Among the lines below, some may contain the string "perturbação". Say how many do, and give nothing besides the number.

+ + + +

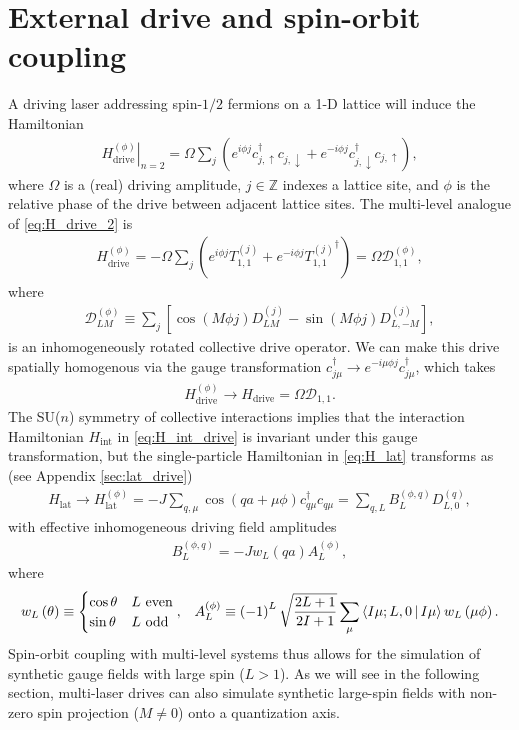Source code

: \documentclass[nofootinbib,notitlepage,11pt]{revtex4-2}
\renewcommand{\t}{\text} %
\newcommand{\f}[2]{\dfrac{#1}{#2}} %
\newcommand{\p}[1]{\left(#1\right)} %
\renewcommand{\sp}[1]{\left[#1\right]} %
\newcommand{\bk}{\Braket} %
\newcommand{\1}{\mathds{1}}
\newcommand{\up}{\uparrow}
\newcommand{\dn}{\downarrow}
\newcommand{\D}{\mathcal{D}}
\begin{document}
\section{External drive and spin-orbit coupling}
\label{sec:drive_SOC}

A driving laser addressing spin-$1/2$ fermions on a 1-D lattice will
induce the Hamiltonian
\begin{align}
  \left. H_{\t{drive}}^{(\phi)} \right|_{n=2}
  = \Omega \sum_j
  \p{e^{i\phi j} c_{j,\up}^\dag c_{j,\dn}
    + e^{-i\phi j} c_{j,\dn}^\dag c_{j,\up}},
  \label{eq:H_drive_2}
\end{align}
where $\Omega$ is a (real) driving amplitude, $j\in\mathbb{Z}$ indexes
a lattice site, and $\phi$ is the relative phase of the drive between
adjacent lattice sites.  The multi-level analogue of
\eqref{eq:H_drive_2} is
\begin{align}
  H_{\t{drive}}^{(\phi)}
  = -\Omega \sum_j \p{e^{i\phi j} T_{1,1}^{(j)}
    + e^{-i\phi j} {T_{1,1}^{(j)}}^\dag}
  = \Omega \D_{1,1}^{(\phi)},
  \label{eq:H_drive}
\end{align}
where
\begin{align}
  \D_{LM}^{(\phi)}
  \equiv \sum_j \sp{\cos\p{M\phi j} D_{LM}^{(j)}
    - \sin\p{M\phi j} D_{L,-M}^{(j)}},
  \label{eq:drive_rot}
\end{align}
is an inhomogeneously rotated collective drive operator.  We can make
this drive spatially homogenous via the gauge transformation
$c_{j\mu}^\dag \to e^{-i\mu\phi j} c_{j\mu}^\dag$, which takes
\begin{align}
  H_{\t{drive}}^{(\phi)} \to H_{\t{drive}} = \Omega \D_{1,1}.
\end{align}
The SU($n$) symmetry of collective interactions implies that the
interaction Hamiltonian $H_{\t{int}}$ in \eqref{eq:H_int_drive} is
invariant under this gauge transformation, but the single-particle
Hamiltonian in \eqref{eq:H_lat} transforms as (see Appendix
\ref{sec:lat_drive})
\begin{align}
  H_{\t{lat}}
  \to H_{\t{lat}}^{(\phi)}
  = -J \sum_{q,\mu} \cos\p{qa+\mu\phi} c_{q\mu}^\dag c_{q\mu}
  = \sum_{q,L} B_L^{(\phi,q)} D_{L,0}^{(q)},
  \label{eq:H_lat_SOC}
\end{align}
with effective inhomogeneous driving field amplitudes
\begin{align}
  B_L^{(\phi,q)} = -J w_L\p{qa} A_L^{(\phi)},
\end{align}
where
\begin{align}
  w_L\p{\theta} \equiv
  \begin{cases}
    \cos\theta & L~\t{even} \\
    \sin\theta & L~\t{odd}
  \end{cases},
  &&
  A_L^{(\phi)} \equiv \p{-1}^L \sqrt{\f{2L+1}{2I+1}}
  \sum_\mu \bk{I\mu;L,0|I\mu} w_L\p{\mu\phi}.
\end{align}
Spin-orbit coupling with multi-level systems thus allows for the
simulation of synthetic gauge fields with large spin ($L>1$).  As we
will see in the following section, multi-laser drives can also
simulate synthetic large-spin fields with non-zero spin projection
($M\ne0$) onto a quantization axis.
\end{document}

+ + + +

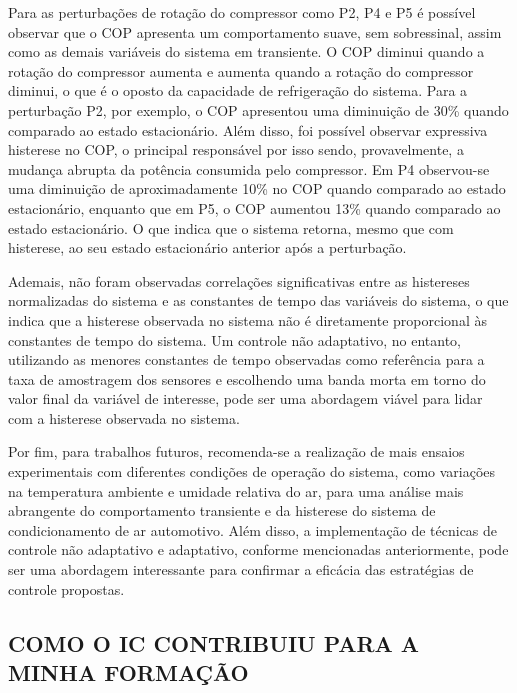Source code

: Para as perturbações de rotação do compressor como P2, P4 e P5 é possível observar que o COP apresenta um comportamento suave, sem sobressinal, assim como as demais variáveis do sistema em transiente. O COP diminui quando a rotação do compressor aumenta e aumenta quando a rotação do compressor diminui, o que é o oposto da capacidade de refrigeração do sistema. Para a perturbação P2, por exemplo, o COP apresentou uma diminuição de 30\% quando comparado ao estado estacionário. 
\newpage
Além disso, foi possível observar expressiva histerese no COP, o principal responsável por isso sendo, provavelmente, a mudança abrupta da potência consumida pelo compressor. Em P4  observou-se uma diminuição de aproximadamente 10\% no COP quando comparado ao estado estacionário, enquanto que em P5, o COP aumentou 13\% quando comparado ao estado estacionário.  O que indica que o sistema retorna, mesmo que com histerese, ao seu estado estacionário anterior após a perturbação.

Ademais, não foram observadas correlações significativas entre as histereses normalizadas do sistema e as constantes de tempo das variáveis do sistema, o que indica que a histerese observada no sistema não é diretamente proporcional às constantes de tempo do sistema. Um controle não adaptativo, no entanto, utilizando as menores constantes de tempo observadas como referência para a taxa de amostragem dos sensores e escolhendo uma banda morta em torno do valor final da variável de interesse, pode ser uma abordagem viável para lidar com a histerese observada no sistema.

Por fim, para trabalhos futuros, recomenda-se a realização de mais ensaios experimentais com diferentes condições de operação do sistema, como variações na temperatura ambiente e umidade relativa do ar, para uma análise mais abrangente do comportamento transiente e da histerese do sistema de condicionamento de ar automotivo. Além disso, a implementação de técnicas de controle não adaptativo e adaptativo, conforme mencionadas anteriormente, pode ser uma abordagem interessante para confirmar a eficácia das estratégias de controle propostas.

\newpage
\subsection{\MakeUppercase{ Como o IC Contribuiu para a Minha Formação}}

+ + + +

→ **Exercise answer**: 2